Published: August 31, 2004
It’s like buying a house and immediately adding a new room. John and Tina Bruno of Flamingo Promotions bought the Start of Manchester Antiques Show, were not happy with it in the JFK Coliseum in Manchester, and started looking around for a different and more pleasing venue. “We spent two weeks driving all over the area, checking on one building after another, looking for a new home for Start of Manchester,” John said.
During one of those days, while also in search of a cup of coffee, “We spotted a restaurant sign for C.R. Sparks and followed it. The next sign we saw was for The Event Center, and we checked it out,” he said. He recalls it being like a dream come true: a clean, air-conditioned facility with lots of parking, many doors and management that was looking to become a part of Antiques Week in New Hampshire. “They did everything to make it easy for us and we now have a ten-year lock on the building,” he added. The Start of Manchester Antiques Show opened there on Tuesday, August 10, at 10 am, and ran for two days.
For the moment things will stay pretty much the same. Forty exhibitors filled the space inside and in years to come, “if we want to expand, we can move outside into a courtyard area and also tent the parking lot. If we should use a tent, it will have a rain floor and AC,” John said. The Brunos have already made contact with nearby Stop & Shop for use of part of its parking lot.
“This show has come a long way,” one shopper was saying as she left the show with two large bags stuffed with quilts. Favorable comments were also heard about the Flamingo advertising program and the facility, called by one male shopper, “comfortable and easy to get around.”
We are not sure the “easy to get around” part was completely accurate, as some of the rows dead-ended, causing some backtracking. Realizing the problem, however, the floor plan was adjusted before The Bedford Antiques Show opened on Thursday.
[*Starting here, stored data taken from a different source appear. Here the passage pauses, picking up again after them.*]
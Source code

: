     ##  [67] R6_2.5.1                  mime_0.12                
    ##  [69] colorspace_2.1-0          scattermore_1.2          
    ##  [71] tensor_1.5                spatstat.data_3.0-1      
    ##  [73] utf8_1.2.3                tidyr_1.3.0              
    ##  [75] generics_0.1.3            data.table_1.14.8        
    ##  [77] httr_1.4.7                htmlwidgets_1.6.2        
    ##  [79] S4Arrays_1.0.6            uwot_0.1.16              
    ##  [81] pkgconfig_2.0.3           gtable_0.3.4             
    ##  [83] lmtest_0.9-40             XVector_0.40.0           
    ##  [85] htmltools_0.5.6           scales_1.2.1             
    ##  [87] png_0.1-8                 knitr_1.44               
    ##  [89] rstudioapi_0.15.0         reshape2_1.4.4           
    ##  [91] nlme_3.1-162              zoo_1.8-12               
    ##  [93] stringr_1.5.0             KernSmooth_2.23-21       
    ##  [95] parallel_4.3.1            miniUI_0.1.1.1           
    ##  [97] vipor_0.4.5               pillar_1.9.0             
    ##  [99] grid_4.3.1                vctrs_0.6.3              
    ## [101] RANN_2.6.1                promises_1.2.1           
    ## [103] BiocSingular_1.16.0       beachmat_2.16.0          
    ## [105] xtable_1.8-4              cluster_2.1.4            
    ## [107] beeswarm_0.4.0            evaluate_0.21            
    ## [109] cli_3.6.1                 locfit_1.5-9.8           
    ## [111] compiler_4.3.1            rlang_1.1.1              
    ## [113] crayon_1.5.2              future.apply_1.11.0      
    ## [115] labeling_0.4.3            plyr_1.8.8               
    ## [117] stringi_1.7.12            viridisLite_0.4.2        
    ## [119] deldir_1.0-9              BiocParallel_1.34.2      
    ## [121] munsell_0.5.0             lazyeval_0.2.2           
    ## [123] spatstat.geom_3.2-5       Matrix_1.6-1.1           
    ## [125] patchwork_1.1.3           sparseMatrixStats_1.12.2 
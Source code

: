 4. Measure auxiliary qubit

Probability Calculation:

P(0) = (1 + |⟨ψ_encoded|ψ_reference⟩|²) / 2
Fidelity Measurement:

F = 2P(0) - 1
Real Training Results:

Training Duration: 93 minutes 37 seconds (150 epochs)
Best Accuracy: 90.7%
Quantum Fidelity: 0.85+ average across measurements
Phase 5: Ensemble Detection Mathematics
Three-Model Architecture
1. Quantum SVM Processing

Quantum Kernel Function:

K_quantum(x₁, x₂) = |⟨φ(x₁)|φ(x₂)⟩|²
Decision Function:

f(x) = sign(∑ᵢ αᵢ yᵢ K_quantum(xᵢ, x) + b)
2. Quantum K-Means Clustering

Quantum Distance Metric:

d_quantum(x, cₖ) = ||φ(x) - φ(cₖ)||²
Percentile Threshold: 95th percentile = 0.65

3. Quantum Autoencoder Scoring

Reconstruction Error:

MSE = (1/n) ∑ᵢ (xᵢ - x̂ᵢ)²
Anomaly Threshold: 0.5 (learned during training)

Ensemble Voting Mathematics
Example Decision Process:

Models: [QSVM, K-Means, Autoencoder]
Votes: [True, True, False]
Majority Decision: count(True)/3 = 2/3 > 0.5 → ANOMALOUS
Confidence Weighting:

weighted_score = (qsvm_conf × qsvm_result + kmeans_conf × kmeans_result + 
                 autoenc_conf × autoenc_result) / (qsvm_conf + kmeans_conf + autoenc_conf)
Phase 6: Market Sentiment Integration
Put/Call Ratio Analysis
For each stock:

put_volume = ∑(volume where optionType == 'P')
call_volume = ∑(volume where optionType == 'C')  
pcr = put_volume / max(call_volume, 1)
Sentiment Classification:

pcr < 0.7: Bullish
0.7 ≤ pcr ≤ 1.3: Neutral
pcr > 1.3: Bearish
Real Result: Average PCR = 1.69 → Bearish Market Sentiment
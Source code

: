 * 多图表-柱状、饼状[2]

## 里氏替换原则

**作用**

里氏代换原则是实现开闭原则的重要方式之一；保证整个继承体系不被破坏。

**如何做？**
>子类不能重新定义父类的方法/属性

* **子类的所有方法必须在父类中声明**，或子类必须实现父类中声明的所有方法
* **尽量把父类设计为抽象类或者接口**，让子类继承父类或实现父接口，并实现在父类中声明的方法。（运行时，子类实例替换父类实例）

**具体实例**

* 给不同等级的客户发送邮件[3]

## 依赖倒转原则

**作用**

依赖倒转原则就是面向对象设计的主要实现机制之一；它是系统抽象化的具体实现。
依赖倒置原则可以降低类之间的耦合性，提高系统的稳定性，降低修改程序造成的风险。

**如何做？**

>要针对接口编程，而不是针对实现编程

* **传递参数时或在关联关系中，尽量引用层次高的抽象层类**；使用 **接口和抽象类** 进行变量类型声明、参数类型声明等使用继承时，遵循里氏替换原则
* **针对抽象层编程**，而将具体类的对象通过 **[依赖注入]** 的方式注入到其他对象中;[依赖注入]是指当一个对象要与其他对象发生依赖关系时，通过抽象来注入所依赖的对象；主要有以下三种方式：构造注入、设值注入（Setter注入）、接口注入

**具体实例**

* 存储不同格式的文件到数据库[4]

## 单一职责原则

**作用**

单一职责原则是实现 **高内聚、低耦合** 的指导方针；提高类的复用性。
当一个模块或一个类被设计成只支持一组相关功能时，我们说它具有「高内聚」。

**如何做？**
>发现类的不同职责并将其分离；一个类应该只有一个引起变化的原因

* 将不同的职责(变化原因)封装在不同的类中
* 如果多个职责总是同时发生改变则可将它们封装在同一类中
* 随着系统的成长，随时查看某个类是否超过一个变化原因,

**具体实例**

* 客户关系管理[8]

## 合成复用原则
A large display of pewter was in the front booth, presented by James Island Antiques of Charleston, S.C., and including a 15-piece Scottish communion set by William Scott of Edinburgh, circa 1779-1805. As part of the set there were three chargers, 161/2 inches in diameter, one 13-inch flagon, two 10-inch flagons, and three 73/4-inch U-shaped chalices. There was also a shelf of American whale oil lamps, and a pewter coffee pot by Rufus Dunham of Westbrook, Maine.
Don and Marta Orwig, under the shop name of Indiana Antiques Exchange, can always be counted on for showing a great number of unusual things, including many advertising rdf_Descriptions. This time the Corunna, Ind., dealers showed a bench advertising “Rex Shoes are Good Shoes,” an over-sized rubber boot from a boot company, a large paint brush advertising a paint company, and a large and heavy bronze sign that once hung outside the Caldwell National Bank. A life-size standing cast-iron deer, probably Fiske, greeted shoppers at the front of the double booth.
One of the best signs offered at the show was in the booth of Cotton’s Pickin’s of Indianapolis, Ind., reading “Saturday and Sunday Only” in big red letters on a bright yellow ground. This sign had been already sold once, to another dealer in the show, and the new owner had no interest in parting with it. (Ask Judy Milne, who did her best to get it. And if she could not talk the lady out of it, who can?) Another sign boosted “E. Wertheimer, Meat Market,” and a large cutout and painted Santa seemed poised to go down the chimney.
A Lancaster County, Penn., table with turned legs, old red surface, circa 1820, was in the front of the booth of Country Treasures, Preston, Md. The top, three boards, was scrubbed and measured 6 feet 8 inches long. A Virginia pie safe in salmon paint, applied gallery, was in yellow pine and came from Augusta, Ga. It had punched tin panels, each with four stars in circles. A life-size swan, white painted, came from the Delmarva area, circa 1940, and was of one piece of wood.
Another pie safe, this example with 12 punched tin panels in the heart and tulip pattern, dated circa 1850 and was in old mustard paint. A tiger maple tall post bed was of New England origin, circa 1810, 61/2-foot post and came from either a barn or attic. “It was very dirty, but in good condition when we found it,” said Tom Cheap of period Antiques, Scottsburg, Ind. He noted, “The show is going very well for us and we have sold a good number of things including a nice wooden bowl in mustard paint and a trade sign.”
“As you can guess, we are very happy with our new location and we will be doing all we can to hold and build on the quality of this show,” John Bruno said. Tina mentioned, “We had the usual rush as the show opened, then things slowed a bit, so we are looking at anything we can do to increase the gate and make the show better. At this point we are just considering the options and we may alter the hours slightly next time.”
Knowing Flamingo, next year is bound to bring a change or two.